• **YOUR ASSIGNMENT**: Retype all of the lines below with no changes.

• **GIVEN ENTRIES**:
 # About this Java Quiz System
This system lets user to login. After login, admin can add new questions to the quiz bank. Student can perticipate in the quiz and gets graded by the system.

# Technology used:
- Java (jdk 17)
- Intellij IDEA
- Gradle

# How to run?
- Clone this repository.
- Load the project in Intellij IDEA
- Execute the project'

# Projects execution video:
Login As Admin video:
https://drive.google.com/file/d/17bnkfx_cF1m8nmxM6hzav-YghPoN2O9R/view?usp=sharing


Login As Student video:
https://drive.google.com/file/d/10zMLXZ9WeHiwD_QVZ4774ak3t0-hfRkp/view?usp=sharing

• **SOLUTION FOR THIS PROBLEM**:
 # About this Java Quiz System
This system lets user to login. After login, admin can add new questions to the quiz bank. Student can perticipate in the quiz and gets graded by the system.

# Technology used:
- Java (jdk 17)
- Intellij IDEA
- Gradle

# How to run?
- Clone this repository.
- Load the project in Intellij IDEA
- Execute the project'

# Projects execution video:
Login As Admin video:
https://drive.google.com/file/d/17bnkfx_cF1m8nmxM6hzav-YghPoN2O9R/view?usp=sharing


Login As Student video:
https://drive.google.com/file/d/10zMLXZ9WeHiwD_QVZ4774ak3t0-hfRkp/view?usp=sharing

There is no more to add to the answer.